Abbiamo un Comune che non ascolta, che non risponde, che ha smesso di progettare. Non è solo una questione di decoro urbano, è una questione di dignità civile.
Sono tante le sollecitazioni che abbiamo ricevuto. Abbiamo letto con empatia le parole di tante mamme e nonne inacerbite dalla questione delle aree giochi, con attenzione e con ammirazione le parole dei professionista sanitari che raccontano come un territorio come il nostro abbia bisogno di tornare a parlare di nascite e di vita, con assoluta empatia le parole dei giovani padri che non capiscono perché la Gonfaloniera debba diventare una “bretella stradale” proprio nel periodo dell’anno in cui i loro giovani figli possono godere di quello spazio della città. Anche per loro a noi il dovere e l’impegno di provare a immaginare e proporre un modello diverso.

Un modello che parte dai bambini, perché tutto comincia da lì. Il Reggio Emilia Approach, riconosciuto nel mondo come eccellenza pedagogica, ci insegna che i bambini non sono vasi da riempire, ma cittadini completi, portatori di diritti e di visione. Educare, allora, significa costruire ambienti capaci di ascoltare, di accogliere, di trasformarsi insieme a chi li abita. Non si tratta solo di creare asili o aree gioco, ma di fondare una città che riconosce nella crescita dei suoi piccoli il proprio atto politico più radicale.

Ed è da questo approccio che vogliamo partire. Non con un elenco di cose da fare, ma con una promessa: restituire ai bambini e alle famiglie il diritto a restare. Restituirlo con una riqualificazione vera degli spazi pubblici, con un reparto maternità che non sia un reparto qualsiasi ma una Casa della nascita, con dotazioni all’avanguardia e un’équipe stabile e motivata. Restituirlo con una sanità territoriale che sia davvero accessibile e integrata, con percorsi perinatali che coinvolgano consultori, pediatri, psicologi. Restituirlo con politiche di sostegno alla genitorialità che non siano spot elettorali ma azioni quotidiane: voucher per i nidi, supporti psicologici scolastici, contributi per il tempo libero, spazi coworking a misura di neogenitori, sostegno alla casa e alla residenzialitá delle famiglie.
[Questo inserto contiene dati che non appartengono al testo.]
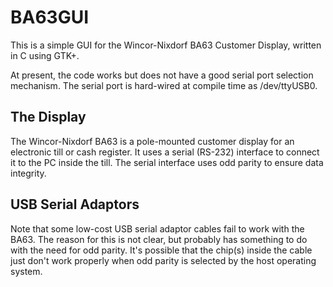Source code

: # BA63GUI

This is a simple GUI for the Wincor-Nixdorf BA63 Customer Display,
written in C using GTK+.

At present, the code works but does not have a good serial port
selection mechanism. The serial port is hard-wired at compile
time as /dev/ttyUSB0.

## The Display

The Wincor-Nixdorf BA63 is a pole-mounted customer display for an
electronic till or cash register.
It uses a serial (RS-232) interface to connect it to the PC inside
the till.
The serial interface uses odd parity to ensure data integrity.

## USB Serial Adaptors

Note that some low-cost USB serial adaptor cables fail to work with
the BA63.
The reason for this is not clear, but probably has something to do
with the need for odd parity.
It's possible that the chip(s) inside the cable just don't work properly
when odd parity is selected by the host operating system.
In altri comuni d’Italia, tutto questo già accade. A Fidenza, il Comune ha creato un sistema di accoglienza alla nascita fatto di visite domiciliari e gruppi di sostegno. A Ponte nelle Alpi i parchi sono stati ripensati insieme a educatori e psicologi. A Torino esiste un programma comunale permanente per accompagnare i genitori nel primo anno di vita del bambino. Non si tratta di utopie: si tratta di scelte. Di priorità.
E allora diciamolo con chiarezza: se oggi Orvieto è un luogo in cui fare un figlio appare quasi una forma di ostinazione, domani può diventare un luogo in cui farlo è una possibilità desiderabile. Ma per farlo dobbiamo mettere in campo una visione lunga, che non abbia paura di nominare le difficoltà, ma nemmeno di sognare in grande.

Ogni volta che una madre scrive una lettera che resta senza risposta, ogni volta che un bambino gioca accanto alla sporcizia, ogni volta che un professionista sanitario pensa che non ci sia spazio per parlare di “vita” e di “nascita” qui, stiamo scegliendo che tipo di città vogliamo essere.

Noi del Partito Democratico vogliamo una città che dice sì alla cura. Che dice sì alla genitorialità. Che dice sì all’infanzia. Non per nostalgie identitarie, ma perché sappiamo che una città che non difende i suoi bambini è una città che ha già deciso di morire. Perché siamo convinti che la famiglia è la più importante e plurale infrastruttura sociale sulla quale dobbiamo investire per il cambiamento. Orvieto può essere altro. Se lo vogliamo. Se lo scegliamo.  Se cominciamo, insieme.